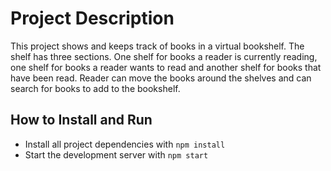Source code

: # Project Description
This project shows and keeps track of books in a virtual bookshelf. The shelf has three sections. One shelf for books a reader is currently reading, one shelf for books a reader wants to read and another shelf for books that have been read. Reader can move the books around the shelves and can search for books to add to the bookshelf.


## How to Install and Run
* Install all project dependencies with `npm install`
* Start the development server with `npm start`
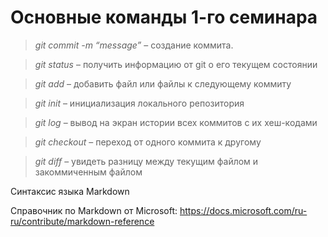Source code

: # Основные команды 1-го семинара

 > *git commit -m “message”*  – создание коммита.
 
 > *git status* – получить информацию от git о его текущем состоянии
 
 > *git add* – добавить файл или файлы к следующему коммиту

 > *git init* – инициализация локального репозитория

 > *git log* – вывод на экран истории всех коммитов с их хеш-кодами

 > *git checkout* – переход от одного коммита к другому

 > *git diff* – увидеть разницу между текущим файлом и закоммиченным файлом

Синтаксис языка Markdown 

Справочник по Markdown от Microsoft:
https://docs.microsoft.com/ru-ru/contribute/markdown-reference

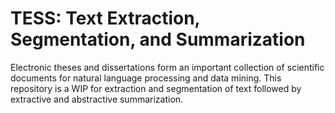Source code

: # TESS: Text Extraction, Segmentation, and Summarization

Electronic theses and dissertations form an important collection of scientific documents for natural language processing and data mining. This repository is a WIP for extraction and segmentation of text followed by extractive and abstractive summarization.
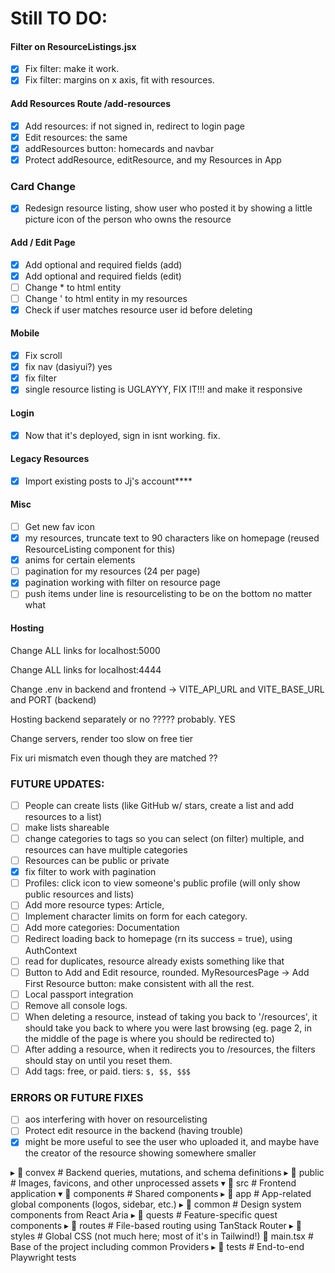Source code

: # **Still TO DO:**

#### Filter on ResourceListings.jsx

* [X] Fix filter: make it work.
* [X] Fix filter: margins on x axis, fit with resources.

#### Add Resources Route /add-resources

* [X] Add resources: if not signed in, redirect to login page
* [X] Edit resources: the same
* [X] addResources button: homecards and navbar
* [X] Protect addResource, editResource, and my Resources in App

### Card Change

* [X] Redesign resource listing, show user who posted it by showing a little picture icon of the person who owns the resource

#### Add / Edit Page

* [X] Add optional and required fields (add)
* [X] Add optional and required fields (edit)
* [ ] Change * to html entity
* [ ] Change ' to html entity in my resources
* [X] Check if user matches resource user id before deleting

#### Mobile

* [X] Fix scroll
* [X] fix nav (dasiyui?) yes
* [X] fix filter
* [X] single resource listing is UGLAYYY, FIX IT!!! and make it responsive

#### Login

* [X] Now that it's deployed, sign in isnt working. fix.

#### Legacy Resources

* [X] Import existing posts to Jj's account****

#### Misc

* [ ] Get new fav icon
* [X] my resources, truncate text to 90 characters like on homepage (reused ResourceListing component for this)
* [X] anims for certain elements
* [ ] pagination for my resources (24 per page)
* [X] pagination working with filter on resource page
* [ ] push items under line is resourcelisting to be on the bottom no matter what

#### Hosting

Change ALL links for localhost:5000

Change ALL links for localhost:4444

Change .env in backend and frontend -> VITE_API_URL and VITE_BASE_URL and PORT (backend)

Hosting backend separately or no ????? probably. YES

Change servers, render too slow on free tier

Fix uri mismatch even though they are matched ??

### FUTURE UPDATES:

* [ ] People can create lists (like GitHub w/ stars, create a list and add resources to a list)
* [ ] make lists shareable
* [ ] change categories to tags so you can select (on filter) multiple, and resources can have multiple categories
* [ ] Resources can be public or private
* [X] fix filter to work with pagination
* [ ] Profiles: click icon to view someone's public profile (will only show public resources and lists)
* [ ] Add more resource types: Article,
* [ ] Implement character limits on form for each category.
* [ ] Add more categories: Documentation
* [ ] Redirect loading back to homepage (rn its success = true), using AuthContext
* [ ] read for duplicates, resource already exists something like that
* [ ] Button to Add and Edit resource, rounded. MyResourcesPage -> Add First Resource button: make consistent with all the rest.
* [ ] Local passport integration
* [ ] Remove all console logs.
* [ ] When deleting a resource, instead of taking you back to '/resources', it should take you back to where you were last browsing (eg. page 2, in the middle of the page is where you should be redirected to)
* [ ] After adding a resource, when it redirects you to /resources, the filters should stay on until you reset them.
* [ ] Add tags: free, or paid. tiers: `$, $$, $$$`

### ERRORS OR FUTURE FIXES

* [ ] aos interfering with hover on resourcelisting
* [ ] Protect edit resource in the backend (having trouble)
* [X] might be more useful to see the user who uploaded it, and maybe have the creator of the resource showing somewhere smaller

▸ 📂 convex         # Backend queries, mutations, and schema definitions
▸ 📂 public         # Images, favicons, and other unprocessed assets
▾ 📂 src            # Frontend application
▾ 📂 components   # Shared components
▸ 📂 app        # App-related global components (logos, sidebar, etc.)
▸ 📂 common     # Design system components from React Aria
▸ 📂 quests     # Feature-specific quest components
▸ 📂 routes       # File-based routing using TanStack Router
▸ 📂 styles       # Global CSS (not much here; most of it's in Tailwind!)
📄 main.tsx     # Base of the project including common Providers
▸ 📂 tests          # End-to-end Playwright tests
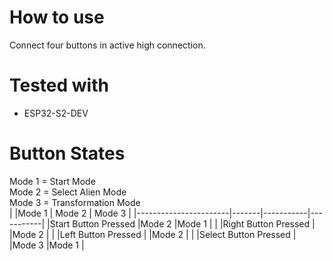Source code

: # How to use 
 Connect four buttons in active high connection.  
# Tested with 
* ESP32-S2-DEV  
# Button States 
Mode 1 = Start Mode  
Mode 2 = Select Alien Mode  
Mode 3 = Transformation Mode  
|						|Mode 1	| Mode 2	| Mode 3	|
|-----------------------|-------|-----------|-----------|
|Start Button Pressed	|Mode 2	|Mode 1		|			|
|Right Button Pressed	|		|Mode 2		|			|
|Left Button Pressed	|		|Mode 2		|			|
|Select Button Pressed	|		|Mode 3		|Mode 1		|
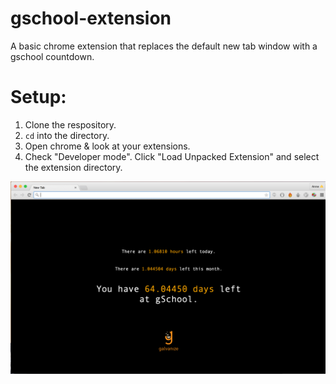 # gschool-extension
A basic chrome extension that replaces the default new tab window with a gschool countdown.

# Setup:
1. Clone the respository.
2. `cd` into the directory.
3. Open chrome & look at your extensions.
4. Check "Developer mode". Click "Load Unpacked Extension" and select the extension directory.


<img src= "screenshot.png">
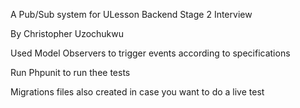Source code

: A Pub/Sub system for ULesson Backend Stage 2 Interview

By Christopher Uzochukwu

Used Model Observers to trigger events according to specifications

Run Phpunit to run thee tests

Migrations files also created in case you want to do a live test
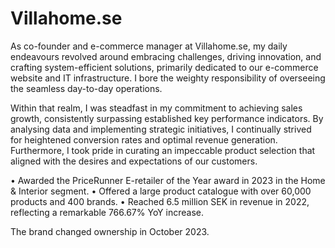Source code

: # Villahome.se
As co-founder and e-commerce manager at Villahome.se, my daily endeavours revolved around embracing challenges, driving innovation, and crafting system-efficient solutions, primarily dedicated to our e-commerce website and IT infrastructure. I bore the weighty responsibility of overseeing the seamless day-to-day operations.

Within that realm, I was steadfast in my commitment to achieving sales growth, consistently surpassing established key performance indicators. By analysing data and implementing strategic initiatives, I continually strived for heightened conversion rates and optimal revenue generation. Furthermore, I took pride in curating an impeccable product selection that aligned with the desires and expectations of our customers.

• Awarded the PriceRunner E-retailer of the Year award in 2023 in the Home & Interior segment.
• Offered a large product catalogue with over 60,000 products and 400 brands.
• Reached 6.5 million SEK in revenue in 2022, reflecting a remarkable 766.67% YoY increase.

The brand changed ownership in October 2023.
######
→ **Try it**: What the answer needs is every record above, exactly as written, and no pictures.

→ **Solved problem**:
Source code

: # Project Description
This project shows and keeps track of books in a virtual bookshelf. The shelf has three sections. One shelf for books a reader is currently reading, one shelf for books a reader wants to read and another shelf for books that have been read. Reader can move the books around the shelves and can search for books to add to the bookshelf.


## How to Install and Run
* Install all project dependencies with `npm install`
* Start the development server with `npm start`
Source code

: # Основные команды 1-го семинара

 > *git commit -m “message”*  – создание коммита.
 
 > *git status* – получить информацию от git о его текущем состоянии
 
 > *git add* – добавить файл или файлы к следующему коммиту

 > *git init* – инициализация локального репозитория

 > *git log* – вывод на экран истории всех коммитов с их хеш-кодами

 > *git checkout* – переход от одного коммита к другому

 > *git diff* – увидеть разницу между текущим файлом и закоммиченным файлом

Синтаксис языка Markdown 

Справочник по Markdown от Microsoft:
https://docs.microsoft.com/ru-ru/contribute/markdown-reference

Source code

: # TESS: Text Extraction, Segmentation, and Summarization

Electronic theses and dissertations form an important collection of scientific documents for natural language processing and data mining. This repository is a WIP for extraction and segmentation of text followed by extractive and abstractive summarization.
Source code

: # **Still TO DO:**

#### Filter on ResourceListings.jsx

* [X] Fix filter: make it work.
* [X] Fix filter: margins on x axis, fit with resources.

#### Add Resources Route /add-resources

* [X] Add resources: if not signed in, redirect to login page
* [X] Edit resources: the same
* [X] addResources button: homecards and navbar
* [X] Protect addResource, editResource, and my Resources in App

### Card Change

* [X] Redesign resource listing, show user who posted it by showing a little picture icon of the person who owns the resource

#### Add / Edit Page

* [X] Add optional and required fields (add)
* [X] Add optional and required fields (edit)
* [ ] Change * to html entity
* [ ] Change ' to html entity in my resources
* [X] Check if user matches resource user id before deleting

#### Mobile

* [X] Fix scroll
* [X] fix nav (dasiyui?) yes
* [X] fix filter
* [X] single resource listing is UGLAYYY, FIX IT!!! and make it responsive

#### Login

* [X] Now that it's deployed, sign in isnt working. fix.

#### Legacy Resources

* [X] Import existing posts to Jj's account****

#### Misc

* [ ] Get new fav icon
* [X] my resources, truncate text to 90 characters like on homepage (reused ResourceListing component for this)
* [X] anims for certain elements
* [ ] pagination for my resources (24 per page)
* [X] pagination working with filter on resource page
* [ ] push items under line is resourcelisting to be on the bottom no matter what

#### Hosting

Change ALL links for localhost:5000

Change ALL links for localhost:4444

Change .env in backend and frontend -> VITE_API_URL and VITE_BASE_URL and PORT (backend)

Hosting backend separately or no ????? probably. YES

Change servers, render too slow on free tier

Fix uri mismatch even though they are matched ??

### FUTURE UPDATES:

* [ ] People can create lists (like GitHub w/ stars, create a list and add resources to a list)
* [ ] make lists shareable
* [ ] change categories to tags so you can select (on filter) multiple, and resources can have multiple categories
* [ ] Resources can be public or private
* [X] fix filter to work with pagination
* [ ] Profiles: click icon to view someone's public profile (will only show public resources and lists)
* [ ] Add more resource types: Article,
* [ ] Implement character limits on form for each category.
* [ ] Add more categories: Documentation
* [ ] Redirect loading back to homepage (rn its success = true), using AuthContext
* [ ] read for duplicates, resource already exists something like that
* [ ] Button to Add and Edit resource, rounded. MyResourcesPage -> Add First Resource button: make consistent with all the rest.
* [ ] Local passport integration
* [ ] Remove all console logs.
* [ ] When deleting a resource, instead of taking you back to '/resources', it should take you back to where you were last browsing (eg. page 2, in the middle of the page is where you should be redirected to)
* [ ] After adding a resource, when it redirects you to /resources, the filters should stay on until you reset them.
* [ ] Add tags: free, or paid. tiers: `$, $$, $$$`

### ERRORS OR FUTURE FIXES

* [ ] aos interfering with hover on resourcelisting
* [ ] Protect edit resource in the backend (having trouble)
* [X] might be more useful to see the user who uploaded it, and maybe have the creator of the resource showing somewhere smaller

▸ 📂 convex         # Backend queries, mutations, and schema definitions
▸ 📂 public         # Images, favicons, and other unprocessed assets
▾ 📂 src            # Frontend application
▾ 📂 components   # Shared components
▸ 📂 app        # App-related global components (logos, sidebar, etc.)
▸ 📂 common     # Design system components from React Aria
▸ 📂 quests     # Feature-specific quest components
▸ 📂 routes       # File-based routing using TanStack Router
▸ 📂 styles       # Global CSS (not much here; most of it's in Tailwind!)
📄 main.tsx     # Base of the project including common Providers
▸ 📂 tests          # End-to-end Playwright tests
Source code

: # How to use 
 Connect four buttons in active high connection.  
# Tested with 
* ESP32-S2-DEV  
# Button States 
Mode 1 = Start Mode  
Mode 2 = Select Alien Mode  
Mode 3 = Transformation Mode  
|						|Mode 1	| Mode 2	| Mode 3	|
|-----------------------|-------|-----------|-----------|
|Start Button Pressed	|Mode 2	|Mode 1		|			|
|Right Button Pressed	|		|Mode 2		|			|
|Left Button Pressed	|		|Mode 2		|			|
|Select Button Pressed	|		|Mode 3		|Mode 1		|
 # gschool-extension
A basic chrome extension that replaces the default new tab window with a gschool countdown.

# Setup:
1. Clone the respository.
2. `cd` into the directory.
3. Open chrome & look at your extensions.
4. Check "Developer mode". Click "Load Unpacked Extension" and select the extension directory.


<img src= "screenshot.png">
Source code

: A Pub/Sub system for ULesson Backend Stage 2 Interview

By Christopher Uzochukwu

Used Model Observers to trigger events according to specifications

Run Phpunit to run thee tests

Migrations files also created in case you want to do a live test
Source code

: # Villahome.se
As co-founder and e-commerce manager at Villahome.se, my daily endeavours revolved around embracing challenges, driving innovation, and crafting system-efficient solutions, primarily dedicated to our e-commerce website and IT infrastructure. I bore the weighty responsibility of overseeing the seamless day-to-day operations.

Within that realm, I was steadfast in my commitment to achieving sales growth, consistently surpassing established key performance indicators. By analysing data and implementing strategic initiatives, I continually strived for heightened conversion rates and optimal revenue generation. Furthermore, I took pride in curating an impeccable product selection that aligned with the desires and expectations of our customers.

• Awarded the PriceRunner E-retailer of the Year award in 2023 in the Home & Interior segment.
• Offered a large product catalogue with over 60,000 products and 400 brands.
• Reached 6.5 million SEK in revenue in 2022, reflecting a remarkable 766.67% YoY increase.

The brand changed ownership in October 2023.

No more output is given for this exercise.